• **What this task involves**: Below are entries. Copy exactly the lines running from the line that holds "- [ ] List anything" to the line that holds "## Data Schema", with both ends included.

━━ Listed entries ━━

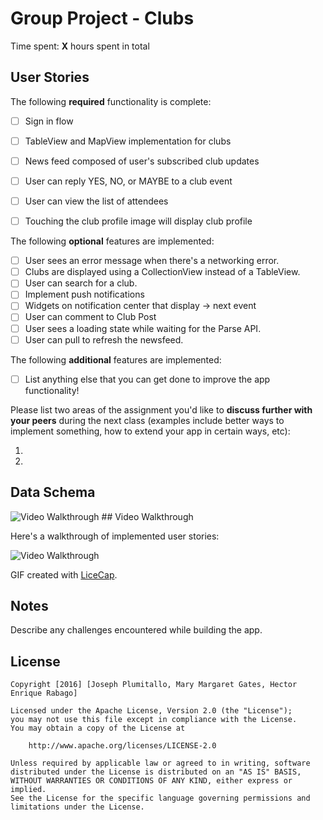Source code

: # Group Project - **Clubs**

Time spent: **X** hours spent in total

## User Stories

The following **required** functionality is complete:

- [ ] Sign in flow
- [ ] TableView and MapView implementation for clubs
- [ ] News feed composed of user's subscribed club updates
- [ ] User can reply YES, NO, or MAYBE to a club event
- [ ] User can view the list of attendees
- [ ] Touching the club profile image will display club profile




The following **optional** features are implemented:

- [ ] User sees an error message when there's a networking error.
- [ ] Clubs are displayed using a CollectionView instead of a TableView.
- [ ] User can search for a club.
- [ ] Implement push notifications
- [ ] Widgets on notification center that display -> next event
- [ ] User can comment to Club Post
- [ ] User sees a loading state while waiting for the Parse API.
- [ ] User can pull to refresh the newsfeed.

The following **additional** features are implemented:

- [ ] List anything else that you can get done to improve the app functionality!

Please list two areas of the assignment you'd like to **discuss further with your peers** during the next class (examples include better ways to implement something, how to extend your app in certain ways, etc):

1. 
2. 
## Data Schema
<img src='http://i.imgur.com/zSSGPum.jpg' title='Video Walkthrough' width='' alt='Video Walkthrough' />
## Video Walkthrough 

Here's a walkthrough of implemented user stories:

<img src='http://i.imgur.com/link/to/your/gif/file.gif' title='Video Walkthrough' width='' alt='Video Walkthrough' />

GIF created with [LiceCap](http://www.cockos.com/licecap/).

## Notes

Describe any challenges encountered while building the app.

## License

    Copyright [2016] [Joseph Plumitallo, Mary Margaret Gates, Hector Enrique Rabago]

    Licensed under the Apache License, Version 2.0 (the "License");
    you may not use this file except in compliance with the License.
    You may obtain a copy of the License at

        http://www.apache.org/licenses/LICENSE-2.0

    Unless required by applicable law or agreed to in writing, software
    distributed under the License is distributed on an "AS IS" BASIS,
    WITHOUT WARRANTIES OR CONDITIONS OF ANY KIND, either express or implied.
    See the License for the specific language governing permissions and
    limitations under the License.
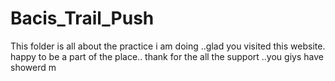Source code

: # Bacis_Trail_Push
This folder is all about the practice i am doing ..glad you visited this website. happy to be a part of the place.. thank for the all the support ..you giys have showerd m

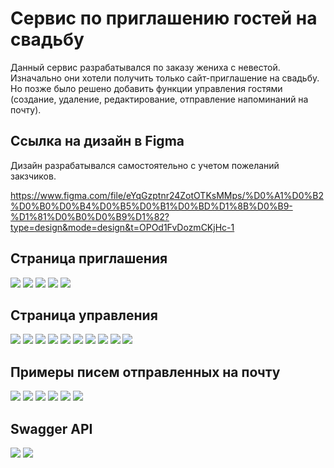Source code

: # Сервис по приглашению гостей на свадьбу
Данный сервис разрабатывался по заказу жениха с невестой. Изначально они хотели получить только сайт-приглашение на свадьбу. Но позже было решено добавить функции управления гостями (создание, удаление, редактирование, отправление напоминаний на почту).

## Ссылка на дизайн в Figma

Дизайн разрабатывался самостоятельно с учетом пожеланий закзчиков.

https://www.figma.com/file/eYqGzptnr24ZotOTKsMMps/%D0%A1%D0%B2%D0%B0%D0%B4%D0%B5%D0%B1%D0%BD%D1%8B%D0%B9-%D1%81%D0%B0%D0%B9%D1%82?type=design&mode=design&t=OPOd1FvDozmCKjHc-1

## Страница приглашения

![](https://i.ibb.co/VWncyWt/2024-01-15-192409.png)
![](https://i.ibb.co/FxgNdHB/2024-01-15-190324.png)
![](https://i.ibb.co/TDf5PXc/2024-01-15-192720.png)
![](https://i.ibb.co/3rv22s9/2024-01-15-193152.png)
![](https://i.ibb.co/NWssCt6/2024-01-15-193555.png)

## Страница управления

![](https://i.ibb.co/YhM1bJP/2024-01-15-194138.png)
![](https://i.ibb.co/cbYSmmy/2024-01-15-194410.png)
![](https://i.ibb.co/GMHKqXV/2024-01-15-195758.png)
![](https://i.ibb.co/GRQQjTr/2024-01-15-195820.png)
![](https://i.ibb.co/nMGJZNH/2024-01-15-195858.png)
![](https://i.ibb.co/Wnt1Zgs/2024-01-15-200219.png)
![](https://i.ibb.co/rbtKqwC/2024-01-15-200344.png)
![](https://i.ibb.co/S3jqmv3/2024-01-15-200920.png)
![](https://i.ibb.co/YRdNkMb/2024-01-15-201453.png)
![](https://i.ibb.co/WHJRBkL/2024-01-15-201653.png)

## Примеры писем отправленных на почту

![](https://i.ibb.co/72rh64M/2024-01-15-202523.png)
![](https://i.ibb.co/9Ny0GKS/2024-01-15-203108.png)
![](https://i.ibb.co/hBzSk81/2024-01-15-203317.png)
![](https://i.ibb.co/BGHpns6/2024-01-15-203712.png)
![](https://i.ibb.co/F5LBHmn/2024-01-15-203909.png)
![](https://i.ibb.co/qgcqxGB/2024-01-15-204051.png)

## Swagger API

![](https://i.ibb.co/bRF620K/2024-01-18-234739.png)
![](https://i.ibb.co/tBX6mNv/2024-01-18-235100.png)
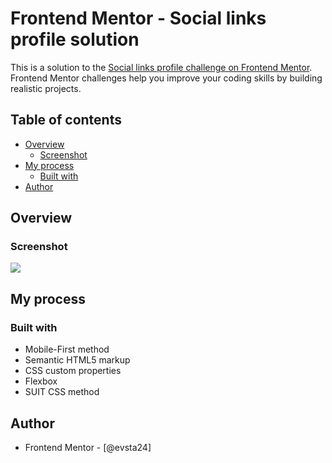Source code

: # Frontend Mentor - Social links profile solution

This is a solution to the [Social links profile challenge on Frontend Mentor](https://www.frontendmentor.io/challenges/social-links-profile-UG32l9m6dQ). Frontend Mentor challenges help you improve your coding skills by building realistic projects. 

## Table of contents

- [Overview](#overview)
  - [Screenshot](#screenshot)
- [My process](#my-process)
  - [Built with](#built-with)
- [Author](#author)

## Overview

### Screenshot
![](./MyDesign-desktop.png)

## My process

### Built with

- Mobile-First method 
- Semantic HTML5 markup
- CSS custom properties
- Flexbox
- SUIT CSS method

## Author
- Frontend Mentor - [@evsta24]
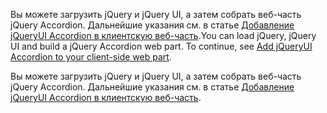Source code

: <span data-ttu-id="be697-p109">Вы можете загрузить jQuery и jQuery UI, а затем собрать веб-часть jQuery Accordion. Дальнейшие указания см. в статье [Добавление jQueryUI Accordion в клиентскую веб-часть](./add-jqueryui-accordion-to-web-part).</span><span class="sxs-lookup"><span data-stu-id="be697-p109">You can load jQuery, jQuery UI and build a jQuery Accordion web part. To continue, see [Add jQueryUI Accordion to your client-side web part](./add-jqueryui-accordion-to-web-part).</span></span>

Вы можете загрузить jQuery и jQuery UI, а затем собрать веб-часть jQuery Accordion. Дальнейшие указания см. в статье [Добавление jQueryUI Accordion в клиентскую веб-часть](./add-jqueryui-accordion-to-web-part).
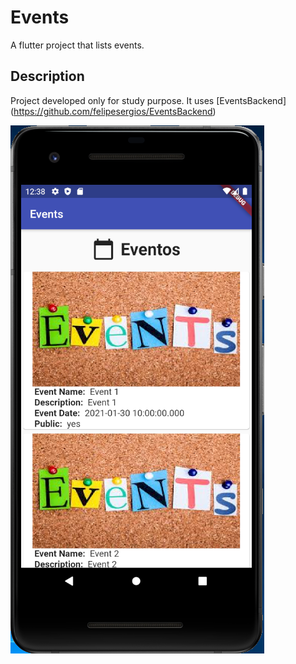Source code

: # Events

A flutter project that lists events.

## Description

Project developed only for study purpose.
It uses [EventsBackend] (https://github.com/felipesergios/EventsBackend)

![Main Screen](https://github.com/AnnaAlbuquerque/Events/blob/main/assets/app-img.png?raw=true)
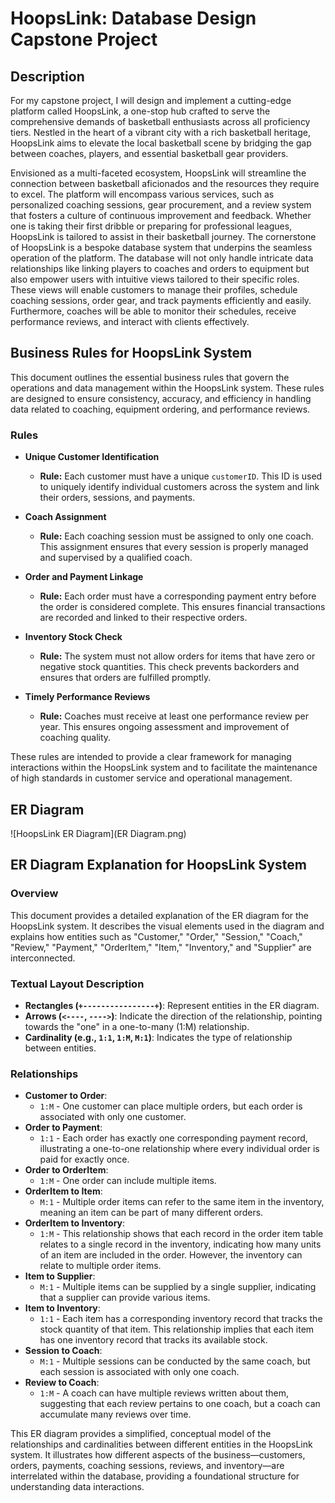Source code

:# HoopsLink: Database Design Capstone Project

## Description

For my capstone project, I will design and implement a cutting-edge platform called HoopsLink, a one-stop hub crafted to serve the comprehensive demands of basketball enthusiasts across all proficiency tiers. Nestled in the heart of a vibrant city with a rich basketball heritage, HoopsLink aims to elevate the local basketball scene by bridging the gap between coaches, players, and essential basketball gear providers.

Envisioned as a multi-faceted ecosystem, HoopsLink will streamline the connection between basketball aficionados and the resources they require to excel. The platform will encompass various services, such as personalized coaching sessions, gear procurement, and a review system that fosters a culture of continuous improvement and feedback. Whether one is taking their first dribble or preparing for professional leagues, HoopsLink is tailored to assist in their basketball journey. The cornerstone of HoopsLink is a bespoke database system that underpins the seamless operation of the platform. The database will not only handle intricate data relationships like linking players to coaches and orders to equipment but also empower users with intuitive views tailored to their specific roles. These views will enable customers to manage their profiles, schedule coaching sessions, order gear, and track payments efficiently and easily. Furthermore, coaches will be able to monitor their schedules, receive performance reviews, and interact with clients effectively.

## Business Rules for HoopsLink System

This document outlines the essential business rules that govern the operations and data management within the HoopsLink system. These rules are designed to ensure consistency, accuracy, and efficiency in handling data related to coaching, equipment ordering, and performance reviews.

### Rules

- **Unique Customer Identification**
  - **Rule:** Each customer must have a unique `customerID`. This ID is used to uniquely identify individual customers across the system and link their orders, sessions, and payments.

- **Coach Assignment**
  - **Rule:** Each coaching session must be assigned to only one coach. This assignment ensures that every session is properly managed and supervised by a qualified coach.

- **Order and Payment Linkage**
  - **Rule:** Each order must have a corresponding payment entry before the order is considered complete. This ensures financial transactions are recorded and linked to their respective orders.

- **Inventory Stock Check**
  - **Rule:** The system must not allow orders for items that have zero or negative stock quantities. This check prevents backorders and ensures that orders are fulfilled promptly.

- **Timely Performance Reviews**
  - **Rule:** Coaches must receive at least one performance review per year. This ensures ongoing assessment and improvement of coaching quality.

These rules are intended to provide a clear framework for managing interactions within the HoopsLink system and to facilitate the maintenance of high standards in customer service and operational management.

## ER Diagram

![HoopsLink ER Diagram](ER Diagram.png)

## ER Diagram Explanation for HoopsLink System

### Overview
This document provides a detailed explanation of the ER diagram for the HoopsLink system. It describes the visual elements used in the diagram and explains how entities such as "Customer," "Order," "Session," "Coach," "Review," "Payment," "OrderItem," "Item," "Inventory," and "Supplier" are interconnected.

### Textual Layout Description
- **Rectangles (`+----------------+`)**: Represent entities in the ER diagram.
- **Arrows (`<----`, `---->`)**: Indicate the direction of the relationship, pointing towards the "one" in a one-to-many (1:M) relationship.
- **Cardinality (e.g., `1:1`, `1:M`, `M:1`)**: Indicates the type of relationship between entities.

### Relationships
- **Customer to Order**:
  - `1:M` - One customer can place multiple orders, but each order is associated with only one customer.
- **Order to Payment**:
  - `1:1` - Each order has exactly one corresponding payment record, illustrating a one-to-one relationship where every individual order is paid for exactly once.
- **Order to OrderItem**:
  - `1:M` - One order can include multiple items.
- **OrderItem to Item**:
  - `M:1` - Multiple order items can refer to the same item in the inventory, meaning an item can be part of many different orders.
- **OrderItem to Inventory**:
  - `1:M` - This relationship shows that each record in the order item table relates to a single record in the inventory, indicating how many units of an item are included in the order. However, the inventory can relate to multiple order items.
- **Item to Supplier**:
  - `M:1` - Multiple items can be supplied by a single supplier, indicating that a supplier can provide various items.
- **Item to Inventory**:
  - `1:1` - Each item has a corresponding inventory record that tracks the stock quantity of that item. This relationship implies that each item has one inventory record that tracks its available stock.
- **Session to Coach**:
  - `M:1` - Multiple sessions can be conducted by the same coach, but each session is associated with only one coach.
- **Review to Coach**:
  - `1:M` - A coach can have multiple reviews written about them, suggesting that each review pertains to one coach, but a coach can accumulate many reviews over time.

This ER diagram provides a simplified, conceptual model of the relationships and cardinalities between different entities in the HoopsLink system. It illustrates how different aspects of the business—customers, orders, payments, coaching sessions, reviews, and inventory—are interrelated within the database, providing a foundational structure for understanding data interactions.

━━━

• **Answer**:
- [ ] List anything else that you can get done to improve the app functionality!

Please list two areas of the assignment you'd like to **discuss further with your peers** during the next class (examples include better ways to implement something, how to extend your app in certain ways, etc):

1. 
2. 
## Data Schema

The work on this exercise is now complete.